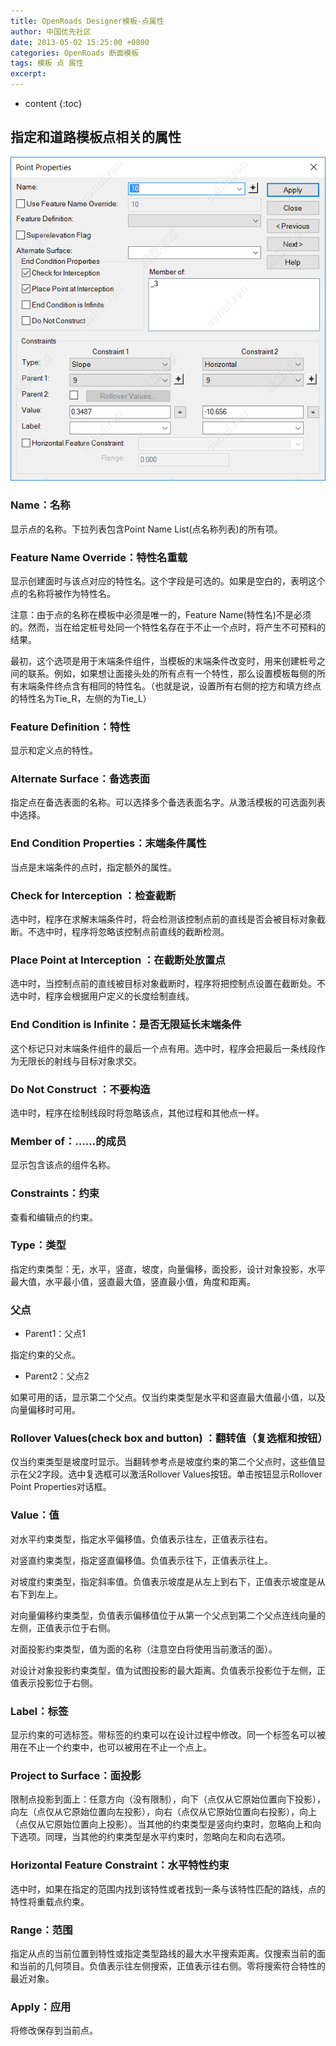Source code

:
```yaml
---
title: OpenRoads Designer模板-点属性
author: 中国优先社区
date: 2013-05-02 15:25:00 +0800
categories: OpenRoads 断面模板
tags: 模板 点 属性
excerpt: 
---
```

* content
{:toc}

## 指定和道路模板点相关的属性
![](/img/2022/2022-09-27-19-35-00.png)

### Name：名称
显示点的名称。下拉列表包含Point Name List(点名称列表)的所有项。

### Feature Name Override：特性名重载
显示创建面时与该点对应的特性名。这个字段是可选的。如果是空白的，表明这个点的名称将被作为特性名。

注意：由于点的名称在模板中必须是唯一的，Feature Name(特性名)不是必须的。然而，当在给定桩号处同一个特性名存在于不止一个点时，将产生不可预料的结果。

最初，这个选项是用于末端条件组件，当模板的末端条件改变时，用来创建桩号之间的联系。例如，如果想让面接头处的所有点有一个特性，那么设置模板每侧的所有末端条件终点含有相同的特性名。（也就是说，设置所有右侧的挖方和填方终点的特性名为Tie_R，左侧的为Tie_L）

### Feature Definition：特性
显示和定义点的特性。

### Alternate Surface：备选表面
指定点在备选表面的名称。可以选择多个备选表面名字。从激活模板的可选面列表中选择。

### End Condition Properties：末端条件属性
当点是末端条件的点时，指定额外的属性。

### Check for Interception ：检查截断
选中时，程序在求解末端条件时，将会检测该控制点前的直线是否会被目标对象截断。不选中时，程序将忽略该控制点前直线的截断检测。

### Place Point at Interception ：在截断处放置点
选中时，当控制点前的直线被目标对象截断时，程序将把控制点设置在截断处。不选中时，程序会根据用户定义的长度绘制直线。

### End Condition is Infinite：是否无限延长末端条件
这个标记只对末端条件组件的最后一个点有用。选中时，程序会把最后一条线段作为无限长的射线与目标对象求交。

### Do Not Construct ：不要构造
选中时，程序在绘制线段时将忽略该点，其他过程和其他点一样。

### Member of：……的成员
显示包含该点的组件名称。

### Constraints：约束
查看和编辑点的约束。

### Type：类型
指定约束类型：无，水平，竖直，坡度，向量偏移，面投影，设计对象投影，水平最大值，水平最小值，竖直最大值，竖直最小值，角度和距离。

### 父点
- Parent1：父点1

指定约束的父点。

- Parent2：父点2

如果可用的话，显示第二个父点。仅当约束类型是水平和竖直最大值最小值，以及向量偏移时可用。

### Rollover Values(check box and button) ：翻转值（复选框和按钮）
仅当约束类型是坡度时显示。当翻转参考点是坡度约束的第二个父点时，这些值显示在父2字段。选中复选框可以激活Rollover Values按钮。单击按钮显示Rollover Point Properties对话框。

### Value：值
对水平约束类型，指定水平偏移值。负值表示往左，正值表示往右。

对竖直约束类型，指定竖直偏移值。负值表示往下，正值表示往上。

对坡度约束类型，指定斜率值。负值表示坡度是从左上到右下，正值表示坡度是从右下到左上。

对向量偏移约束类型，负值表示偏移值位于从第一个父点到第二个父点连线向量的左侧，正值表示位于右侧。

对面投影约束类型，值为面的名称（注意空白将使用当前激活的面）。

对设计对象投影约束类型，值为试图投影的最大距离。负值表示投影位于左侧，正值表示投影位于右侧。

### Label：标签
显示约束的可选标签。带标签的约束可以在设计过程中修改。同一个标签名可以被用在不止一个约束中，也可以被用在不止一个点上。

### Project to Surface：面投影
限制点投影到面上：任意方向（没有限制），向下（点仅从它原始位置向下投影），向左（点仅从它原始位置向左投影），向右（点仅从它原始位置向右投影），向上（点仅从它原始位置向上投影）。当其他的约束类型是竖向约束时，忽略向上和向下选项。同理，当其他的约束类型是水平约束时，忽略向左和向右选项。

### Horizontal Feature Constraint：水平特性约束
选中时，如果在指定的范围内找到该特性或者找到一条与该特性匹配的路线，点的特性将重载点约束。

### Range：范围
指定从点的当前位置到特性或指定类型路线的最大水平搜索距离。仅搜索当前的面和当前的几何项目。负值表示往左侧搜索，正值表示往右侧。零将搜索符合特性的最近对象。

### Apply：应用
将修改保存到当前点。
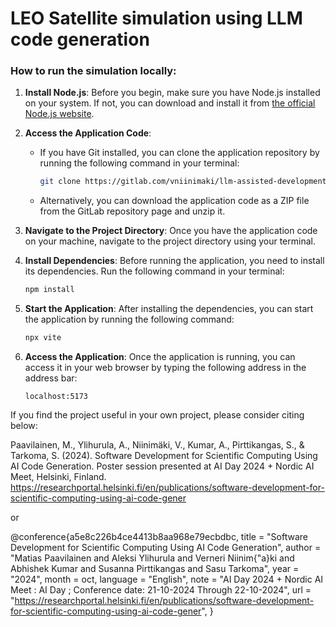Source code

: # LEO Satellite simulation using LLM code generation

### How to run the simulation locally:

1. **Install Node.js**: Before you begin, make sure you have Node.js installed on your system. If not, you can download and install it from [the official Node.js website](https://nodejs.org/).

2. **Access the Application Code**:
    - If you have Git installed, you can clone the application repository by running the following command in your terminal:
        ```bash
        git clone https://gitlab.com/vniinimaki/llm-assisted-development-project.git
        ```
    - Alternatively, you can download the application code as a ZIP file from the GitLab repository page and unzip it.

3. **Navigate to the Project Directory**: Once you have the application code on your machine, navigate to the project directory using your terminal.

4. **Install Dependencies**: Before running the application, you need to install its dependencies. Run the following command in your terminal:
    ```bash
    npm install
    ```

5. **Start the Application**: After installing the dependencies, you can start the application by running the following command:
    ```bash
    npx vite
    ```

6. **Access the Application**: Once the application is running, you can access it in your web browser by typing the following address in the address bar:
    ```
    localhost:5173
    ```

If you find the project useful in your own project, please consider citing below:

Paavilainen, M., Ylihurula, A., Niinimäki, V., Kumar, A., Pirttikangas, S., & Tarkoma, S. (2024). Software Development for Scientific Computing Using AI Code Generation. Poster session presented at AI Day 2024 + Nordic AI Meet, Helsinki, Finland. https://researchportal.helsinki.fi/en/publications/software-development-for-scientific-computing-using-ai-code-gener 

or

@conference{a5e8c226b4ce4413b8aa968e79ecbdbc,
title = "Software Development for Scientific Computing Using AI Code Generation",
author = "Matias Paavilainen and Aleksi Ylihurula and Verneri Niinim{\"a}ki and Abhishek Kumar and Susanna Pirttikangas and Sasu Tarkoma",
year = "2024",
month = oct,
language = "English",
note = "AI Day 2024 + Nordic AI Meet : AI Day ; Conference date: 21-10-2024 Through 22-10-2024",
url = "https://researchportal.helsinki.fi/en/publications/software-development-for-scientific-computing-using-ai-code-gener",
}
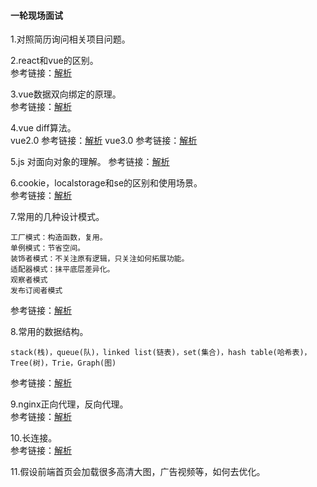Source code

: #### 一轮现场面试
1.对照简历询问相关项目问题。  
  
2.react和vue的区别。  
参考链接：[解析](https://blog.csdn.net/sinat_17775997/article/details/115482179)  
  
3.vue数据双向绑定的原理。  
参考链接：[解析](https://blog.csdn.net/sinat_17775997/article/details/115482179)  
  
4.vue diff算法。  
vue2.0 参考链接：[解析](https://www.jb51.net/article/140471.htm)
vue3.0 参考链接：[解析](https://blog.csdn.net/zl_Alien/article/details/106595459)
  
5.js 对面向对象的理解。
参考链接：[解析](https://blog.csdn.net/wanghaoyingand/article/details/118765548)
  
6.cookie，localstorage和se的区别和使用场景。  
参考链接：[解析](https://segmentfault.com/a/1190000017155151)  

7.常用的几种设计模式。  
```
工厂模式：构造函数，复用。
单例模式：节省空间。
装饰者模式：不关注原有逻辑，只关注如何拓展功能。
适配器模式：抹平底层差异化。
观察者模式
发布订阅者模式
```
参考链接：[解析](https://www.cnblogs.com/zhangycun/p/14480048.html)  
  
8.常用的数据结构。  
```
stack(栈)，queue(队)，linked list(链表)，set(集合)，hash table(哈希表)，Tree(树)，Trie，Graph(图)
```
参考链接：[解析](https://blog.csdn.net/weixin_48726650/article/details/107789164)  
  
9.nginx正向代理，反向代理。  
参考链接：[解析](https://www.zhihu.com/question/36412304)  

10.长连接。  
参考链接：[解析](https://blog.csdn.net/m0_52544877/article/details/120945432)
  
11.假设前端首页会加载很多高清大图，广告视频等，如何去优化。
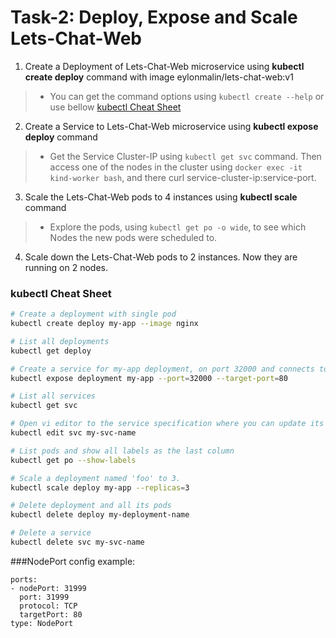 # Task-2: Deploy, Expose and Scale Lets-Chat-Web
1. Create a Deployment of Lets-Chat-Web microservice using **kubectl create deploy** command with image eylonmalin/lets-chat-web:v1
  > * You can get the command options using ` kubectl create --help ` or use bellow [kubectl Cheat Sheet](#kubectl-cheat-sheet)
2. Create a Service to Lets-Chat-Web microservice using **kubectl expose deploy** command
  > * Get the Service Cluster-IP using `kubectl get svc` command. Then access one of the nodes in the cluster using `docker exec -it kind-worker bash`, and there curl service-cluster-ip:service-port.
3. Scale the Lets-Chat-Web pods to 4 instances using  **kubectl scale** command
  > * Explore the pods, using `kubectl get po -o wide`, to see which Nodes the new pods were scheduled to.
4. Scale down the Lets-Chat-Web pods to 2 instances. Now they are running on 2 nodes.

### kubectl Cheat Sheet
  ```bash
# Create a deployment with single pod
kubectl create deploy my-app --image nginx

# List all deployments
kubectl get deploy

# Create a service for my-app deployment, on port 32000 and connects to the containers on port 80.
kubectl expose deployment my-app --port=32000 --target-port=80

# List all services
kubectl get svc

# Open vi editor to the service specification where you can update its state
kubectl edit svc my-svc-name

# List pods and show all labels as the last column
kubectl get po --show-labels

# Scale a deployment named 'foo' to 3.
kubectl scale deploy my-app --replicas=3

# Delete deployment and all its pods
kubectl delete deploy my-deployment-name

# Delete a service
kubectl delete svc my-svc-name

```

###NodePort config example:
```
ports:
- nodePort: 31999
  port: 31999
  protocol: TCP
  targetPort: 80
type: NodePort
```
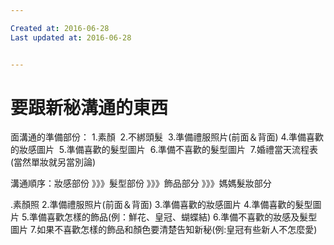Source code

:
 ```yaml
---

Created at: 2016-06-28
Last updated at: 2016-06-28


---
```


# 要跟新秘溝通的東西


面溝通的準備部份： 
1.素顏 
2.不綁頭髮 
3.準備禮服照片(前面＆背面)
4.準備喜歡的妝感圖片 
5.準備喜歡的髮型圖片 
6.準備不喜歡的髮型圖片 
7.婚禮當天流程表(當然單妝就另當別論)

溝通順序：妝感部份 》》》髮型部份 》》》飾品部分 》》》媽媽髮妝部分

.素顏照 
2.準備禮服照片(前面＆背面) 
3.準備喜歡的妝感圖片 
4.準備喜歡的髮型圖片 
5.準備喜歡怎樣的飾品(例：鮮花、皇冠、蝴蝶結) 
6.準備不喜歡的妝感及髮型圖片 
7.如果不喜歡怎樣的飾品和顏色要清楚告知新秘(例:皇冠有些新人不怎麼愛)

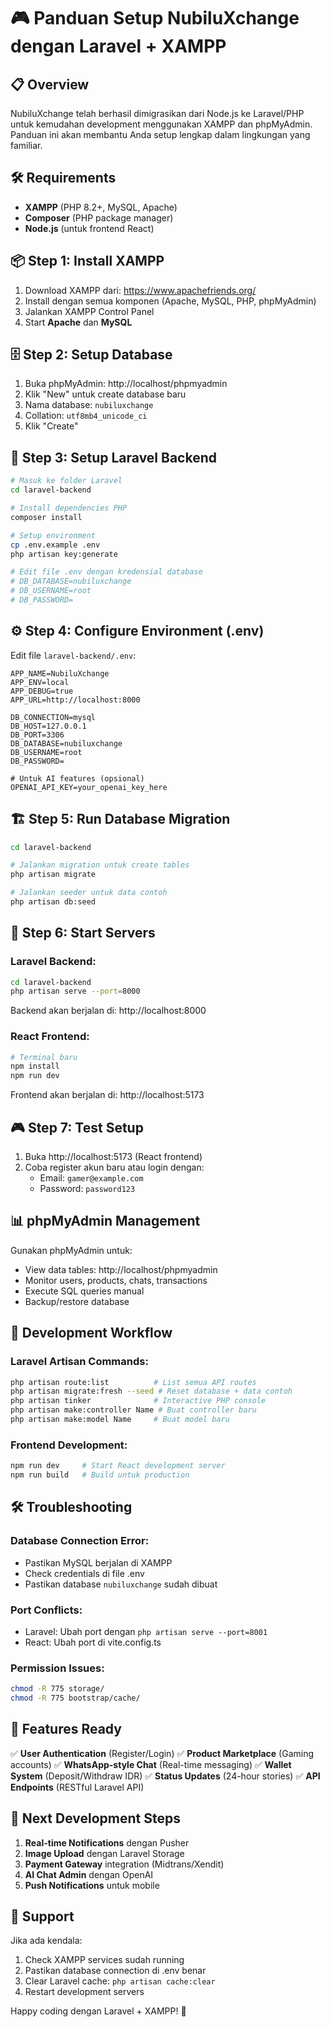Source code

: # 🎮 Panduan Setup NubiluXchange dengan Laravel + XAMPP

## 📋 Overview

NubiluXchange telah berhasil dimigrasikan dari Node.js ke Laravel/PHP untuk kemudahan development menggunakan XAMPP dan phpMyAdmin. Panduan ini akan membantu Anda setup lengkap dalam lingkungan yang familiar.

## 🛠️ Requirements

- **XAMPP** (PHP 8.2+, MySQL, Apache)
- **Composer** (PHP package manager)
- **Node.js** (untuk frontend React)

## 📦 Step 1: Install XAMPP

1. Download XAMPP dari: https://www.apachefriends.org/
2. Install dengan semua komponen (Apache, MySQL, PHP, phpMyAdmin)
3. Jalankan XAMPP Control Panel
4. Start **Apache** dan **MySQL**

## 🗄️ Step 2: Setup Database

1. Buka phpMyAdmin: http://localhost/phpmyadmin
2. Klik "New" untuk create database baru
3. Nama database: `nubiluxchange`
4. Collation: `utf8mb4_unicode_ci`
5. Klik "Create"

## 🎯 Step 3: Setup Laravel Backend

```bash
# Masuk ke folder Laravel
cd laravel-backend

# Install dependencies PHP
composer install

# Setup environment
cp .env.example .env
php artisan key:generate

# Edit file .env dengan kredensial database
# DB_DATABASE=nubiluxchange
# DB_USERNAME=root
# DB_PASSWORD=
```

## ⚙️ Step 4: Configure Environment (.env)

Edit file `laravel-backend/.env`:

```env
APP_NAME=NubiluXchange
APP_ENV=local
APP_DEBUG=true
APP_URL=http://localhost:8000

DB_CONNECTION=mysql
DB_HOST=127.0.0.1
DB_PORT=3306
DB_DATABASE=nubiluxchange
DB_USERNAME=root
DB_PASSWORD=

# Untuk AI features (opsional)
OPENAI_API_KEY=your_openai_key_here
```

## 🏗️ Step 5: Run Database Migration

```bash
cd laravel-backend

# Jalankan migration untuk create tables
php artisan migrate

# Jalankan seeder untuk data contoh
php artisan db:seed
```

## 🚀 Step 6: Start Servers

### Laravel Backend:
```bash
cd laravel-backend
php artisan serve --port=8000
```
Backend akan berjalan di: http://localhost:8000

### React Frontend:
```bash
# Terminal baru
npm install
npm run dev
```
Frontend akan berjalan di: http://localhost:5173

## 🎮 Step 7: Test Setup

1. Buka http://localhost:5173 (React frontend)
2. Coba register akun baru atau login dengan:
   - Email: `gamer@example.com`
   - Password: `password123`

## 📊 phpMyAdmin Management

Gunakan phpMyAdmin untuk:
- View data tables: http://localhost/phpmyadmin
- Monitor users, products, chats, transactions
- Execute SQL queries manual
- Backup/restore database

## 🔧 Development Workflow

### Laravel Artisan Commands:
```bash
php artisan route:list          # List semua API routes
php artisan migrate:fresh --seed # Reset database + data contoh
php artisan tinker              # Interactive PHP console
php artisan make:controller Name # Buat controller baru
php artisan make:model Name     # Buat model baru
```

### Frontend Development:
```bash
npm run dev     # Start React development server
npm run build   # Build untuk production
```

## 🛠️ Troubleshooting

### Database Connection Error:
- Pastikan MySQL berjalan di XAMPP
- Check credentials di file .env
- Pastikan database `nubiluxchange` sudah dibuat

### Port Conflicts:
- Laravel: Ubah port dengan `php artisan serve --port=8001`
- React: Ubah port di vite.config.ts

### Permission Issues:
```bash
chmod -R 775 storage/
chmod -R 775 bootstrap/cache/
```

## 📱 Features Ready

✅ **User Authentication** (Register/Login)
✅ **Product Marketplace** (Gaming accounts)
✅ **WhatsApp-style Chat** (Real-time messaging)
✅ **Wallet System** (Deposit/Withdraw IDR)
✅ **Status Updates** (24-hour stories)
✅ **API Endpoints** (RESTful Laravel API)

## 🎯 Next Development Steps

1. **Real-time Notifications** dengan Pusher
2. **Image Upload** dengan Laravel Storage
3. **Payment Gateway** integration (Midtrans/Xendit)
4. **AI Chat Admin** dengan OpenAI
5. **Push Notifications** untuk mobile

## 🤝 Support

Jika ada kendala:
1. Check XAMPP services sudah running
2. Pastikan database connection di .env benar
3. Clear Laravel cache: `php artisan cache:clear`
4. Restart development servers

Happy coding dengan Laravel + XAMPP! 🚀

_ _ _ _ _

§ **Your goal**: Start at the first line of the records and write out everything up to and including the line containing "注意：由于点的名称在模板中必". No pictures.

§ **Solution for this exercise**:
Source code

:
```yaml
---
title: OpenRoads Designer模板-点属性
author: 中国优先社区
date: 2013-05-02 15:25:00 +0800
categories: OpenRoads 断面模板
tags: 模板 点 属性
excerpt: 
---
```

* content
{:toc}

## 指定和道路模板点相关的属性
![](/img/2022/2022-09-27-19-35-00.png)

### Name：名称
显示点的名称。下拉列表包含Point Name List(点名称列表)的所有项。

### Feature Name Override：特性名重载
显示创建面时与该点对应的特性名。这个字段是可选的。如果是空白的，表明这个点的名称将被作为特性名。

注意：由于点的名称在模板中必须是唯一的，Feature Name(特性名)不是必须的。然而，当在给定桩号处同一个特性名存在于不止一个点时，将产生不可预料的结果。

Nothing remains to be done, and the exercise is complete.